Minimizing a symmetric sum of fractions without calculus

This is elementary:

$$\frac{(1-p)^2}p+\frac{p^2}{1-p}=\frac{1-3p+3p^2-p^3+p^3}{p(1-p)}=\frac1{p(1-p)}-3.$$

The minimum is achieved by the vertex of the parabola $p(1-p)$, i.e. $p=\dfrac12\to\dfrac1{\frac14}-3$, as can be shown by completing the square.

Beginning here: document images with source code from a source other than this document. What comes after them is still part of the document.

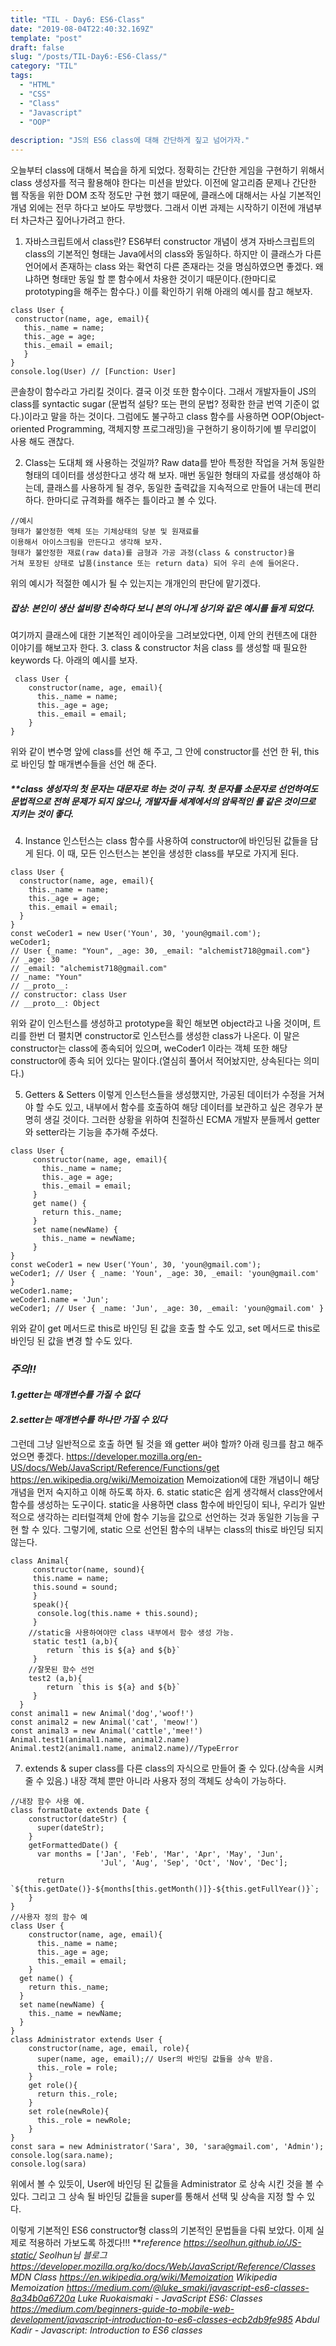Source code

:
 ```yaml
---
title: "TIL - Day6: ES6-Class"
date: "2019-08-04T22:40:32.169Z"
template: "post"
draft: false
slug: "/posts/TIL-Day6:-ES6-Class/"
category: "TIL"
tags:
  - "HTML"
  - "CSS"
  - "Class"
  - "Javascript"
  - "OOP"
  
description: "JS의 ES6 class에 대해 간단하게 짚고 넘어가자."
---
```


<!-- - [The first transition](#the-first-transition) -->

오늘부터 class에 대해서 복습을 하게 되었다. 정확히는 간단한 게임을 구현하기 위해서 class 생성자를 적극 활용해야 한다는 미션을 받았다. 이전에 알고리즘 문제나 간단한 웹 작동을 위한 DOM 조작 정도만 구현 했기 때문에, 클래스에 대해서는 사실 기본적인 개념 외에는 전무 하다고 보아도 무방했다. 그래서 이번 과제는 시작하기 이전에 개념부터 차근차근 짚어나가려고 한다.

1. 자바스크립트에서 class란?
ES6부터 constructor 개념이 생겨 자바스크립트의 class의 기본적인 형태는 Java에서의 class와 동일하다. 하지만 이 클래스가 다른언어에서 존재하는 class 와는 확연히 다른 존재라는 것을 명심하였으면 좋겠다. 왜냐하면 형태만 동일 할 뿐 함수에서 차용한 것이기 때문이다.(한마디로 prototyping을 해주는 함수다.) 이를 확인하기 위해 아래의 예시를 참고 해보자.
 ```JS
 class User {
  constructor(name, age, email){
    this._name = name;
    this._age = age;
    this._email = email;
  	}
}
console.log(User) // [Function: User]
 ```
 콘솔창이 함수라고 가리킬 것이다. 결국 이것 또한 함수이다. 그래서 개발자들이 JS의 class를 syntactic sugar (문법적 설탕? 또는 편의 문법? 정확한 한글 번역 기준이 없다.)이라고 말을 하는 것이다. 그럼에도 불구하고 class 함수를 사용하면 OOP(Object-oriented Programming, 객체지향 프로그래밍)을 구현하기 용이하기에 별 무리없이 사용 해도 괜찮다.
 
2. Class는 도대체 왜 사용하는 것일까?
Raw data를 받아 특정한 작업을 거쳐 동일한 형태의 데이터를 생성한다고 생각 해 보자. 매번 동일한 형태의 자료를 생성해야 하는데, 클래스를 사용하게 될 경우, 동일한 출력값을 지속적으로 만들어 내는데 편리하다. 한마디로 규격화를 해주는 틀이라고 볼 수 있다. 
```
//예시
형태가 불안정한 액체 또는 기체상태의 당분 및 원재료를 
이용해서 아이스크림을 만든다고 생각해 보자. 
형태가 불안정한 재료(raw data)를 금형과 가공 과정(class & constructor)을 
거쳐 포장된 상태로 납품(instance 또는 return data) 되어 우리 손에 들어온다. 
```
위의 예시가 적절한 예시가 될 수 있는지는 개개인의 판단에 맡기겠다.
##### *잡상: 본인이 생산 설비랑 친숙하다 보니 본의 아니게 상기와 같은 예시를 들게 되었다.*

여기까지 클래스에 대한 기본적인 레이아웃을 그려보았다면, 이제 안의 컨텐츠에 대한 이야기를 해보고자 한다.
3. class & constructor
처음 class 를 생성할 때 필요한 keywords 다. 아래의 예시를 보자.
```JS
 class User {
    constructor(name, age, email){
      this._name = name;
      this._age = age;
      this._email = email;
  	}
}
 ```
 위와 같이 변수명 앞에 class를 선언 해 주고, 그 안에 constructor를 선언 한 뒤, this로 바인딩 할 매개변수들을 선언 해 준다.
 ##### ***class 생성자의 첫 문자는 대문자로 하는 것이 규칙. 첫 문자를 소문자로 선언하여도 문법적으로 전혀 문제가 되지 않으나, 개발자들 세계에서의 암묵적인 룰 같은 것이므로 지키는 것이 좋다.*
 
4. Instance
인스턴스는 class 함수를 사용하여 constructor에 바인딩된 값들을 담게 된다. 이 때, 모든 인스턴스는 본인을 생성한 class를 부모로 가지게 된다.
```JS
class User {
  constructor(name, age, email){
    this._name = name;
    this._age = age;
    this._email = email;
  }
}
const weCoder1 = new User('Youn', 30, 'youn@gmail.com');
weCoder1;
// User {_name: "Youn", _age: 30, _email: "alchemist718@gmail.com"}
// _age: 30
// _email: "alchemist718@gmail.com"
// _name: "Youn"
// __proto__:
// constructor: class User
// __proto__: Object
```
위와 같이 인스턴스를 생성하고 prototype을 확인 해보면 object라고 나올 것이며, 트리를 한번 더 펼치면 constructor로 인스턴스를 생성한 class가 나온다. 이 말은 constructor는 class에 종속되어 있으며, weCoder1 이라는 객체 또한 해당 constructor에 종속 되어 있다는 말이다.(열심히 풀어서 적어놨지만, 상속된다는 의미다.)

5. Getters & Setters
이렇게 인스턴스들을 생성했지만, 가공된 데이터가 수정을 거쳐야 할 수도 있고, 내부에서 함수를 호출하여 해당 데이터를 보관하고 싶은 경우가 분명히 생길 것이다. 그러한 상황을 위하여 친절하신 ECMA 개발자 분들께서 getter 와 setter라는 기능을 추가해 주셨다.
 ```JS
 class User {
      constructor(name, age, email){
        this._name = name;
        this._age = age;
        this._email = email;
      }
      get name() {
        return this._name;
      }
      set name(newName) {
        this._name = newName;
      }
}
const weCoder1 = new User('Youn', 30, 'youn@gmail.com');
weCoder1; // User { _name: 'Youn', _age: 30, _email: 'youn@gmail.com' }
weCoder1.name;
weCoder1.name = 'Jun';
weCoder1; // User { _name: 'Jun', _age: 30, _email: 'youn@gmail.com' }
 ```
 위와 같이 get 메서드로 this로 바인딩 된 값을 호출 할 수도 있고, set 메서드로 this로 바인딩 된 값을 변경 할 수도 있다.
 ### *주의!!*
 #### *1.getter는 매개변수를 가질 수 없다*
 #### *2.setter는 매개변수를 하나만 가질 수 있다*
 그런데 그냥 일반적으로 호출 하면 될 것을 왜 getter 써야 할까? 아래 링크를 참고 해주었으면 좋겠다. 
 <https://developer.mozilla.org/en-US/docs/Web/JavaScript/Reference/Functions/get>
 <https://en.wikipedia.org/wiki/Memoization>
 Memoization에 대한 개념이니 해당 개념을 먼저 숙지하고 이해 하도록 하자. 
6. static
static은 쉽게 생각해서 class안에서 함수를 생성하는 도구이다. static을 사용하면 class 함수에 바인딩이 되나, 우리가 일반적으로 생각하는 리터럴객체 안에 함수 기능을 값으로 선언하는 것과 동일한 기능을 구현 할 수 있다. 그렇기에, static 으로 선언된 함수의 내부는 class의 this로 바인딩 되지 않는다.
```JS
class Animal{
     constructor(name, sound){
     this.name = name;
     this.sound = sound;
     }
     speak(){
      console.log(this.name + this.sound);
     }
  	//static을 사용하여야만 class 내부에서 함수 생성 가능.
     static test1 (a,b){
    	return `this is ${a} and ${b}`
     }
	//잘못된 함수 선언  
    test2 (a,b){
    	return `this is ${a} and ${b}`
     }
  }
const animal1 = new Animal('dog','woof!')
const animal2 = new Animal('cat', 'meow!')
const animal3 = new Animal('cattle','mee!')
Animal.test1(animal1.name, animal2.name)
Animal.test2(animal1.name, animal2.name)//TypeError
```
7. extends & super
class를 다른 class의 자식으로 만들어 줄 수 있다.(상속을 시켜줄 수 있음.)
내장 객체 뿐만 아니라 사용자 정의 객체도 상속이 가능하다.
```JS
//내장 함수 사용 예.
class formatDate extends Date {
    constructor(dateStr) {
      super(dateStr);
    }
    getFormattedDate() {
      var months = ['Jan', 'Feb', 'Mar', 'Apr', 'May', 'Jun',
                    'Jul', 'Aug', 'Sep', 'Oct', 'Nov', 'Dec'];

      return `${this.getDate()}-${months[this.getMonth()]}-${this.getFullYear()}`;
    }
}
//사용자 정의 함수 예
class User {
    constructor(name, age, email){
      this._name = name;
      this._age = age;
      this._email = email;
    }
  get name() {
    return this._name;
  }
  set name(newName) {
    this._name = newName;
  }
}
class Administrator extends User {
    constructor(name, age, email, role){
      super(name, age, email);// User의 바인딩 값들을 상속 받음.
      this._role = role;
    }
    get role(){
      return this._role;
    }
    set role(newRole){
      this._role = newRole;
    }
}
const sara = new Administrator('Sara', 30, 'sara@gmail.com', 'Admin');
console.log(sara.name);
console.log(sara)
```
 위에서 볼 수 있듯이, User에 바인딩 된 값들을 Administrator 로 상속 시킨 것을 볼 수 있다. 그리고 그 상속 될 바인딩 값들을 super를 통해서 선택 및 상속을 지정 할 수 있다.


이렇게 기본적인 ES6 constructor형 class의 기본적인 문법들을 다뤄 보았다.
이제 실제로 적용하러 가보도록 하겠다!!!
***reference
<https://seolhun.github.io/JS-static/> Seolhun님 블로그
<https://developer.mozilla.org/ko/docs/Web/JavaScript/Reference/Classes> MDN Class
<https://en.wikipedia.org/wiki/Memoization> Wikipedia Memoization
<https://medium.com/@luke_smaki/javascript-es6-classes-8a34b0a6720a> Luke Ruokaismaki - JavaScript ES6: Classes
<https://medium.com/beginners-guide-to-mobile-web-development/javascript-introduction-to-es6-classes-ecb2db9fe985> 
Abdul Kadir - Javascript: Introduction to ES6 classes*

By Rearrangement inequality assuming wlog $p\ge(1-p)$

$$\frac{(1-p)^2}{p} + \frac{p^2}{1-p}=(1-p)\frac{1-p}{p} + p\frac{p}{1-p}\ge (1-p)\frac{p}{1-p} + p\frac{1-p}{p}=p+1-p=1$$

with equality for

$$p=1-p \implies p=\frac12$$

** I modified this to give a proof with elementary methods only, no inequality theorems needed**

Simple transformations lead to $$ \frac{(1-p)^2}{p} + \frac{p^2}{1-p} = - 3 + \frac{4}{1 - 4 (p-1/2)^2} $$ Now it is easy to see that the global minimum of $f(p)$ for $p \in (0 , \; 1/2]$ occurs at $p = 1/2$.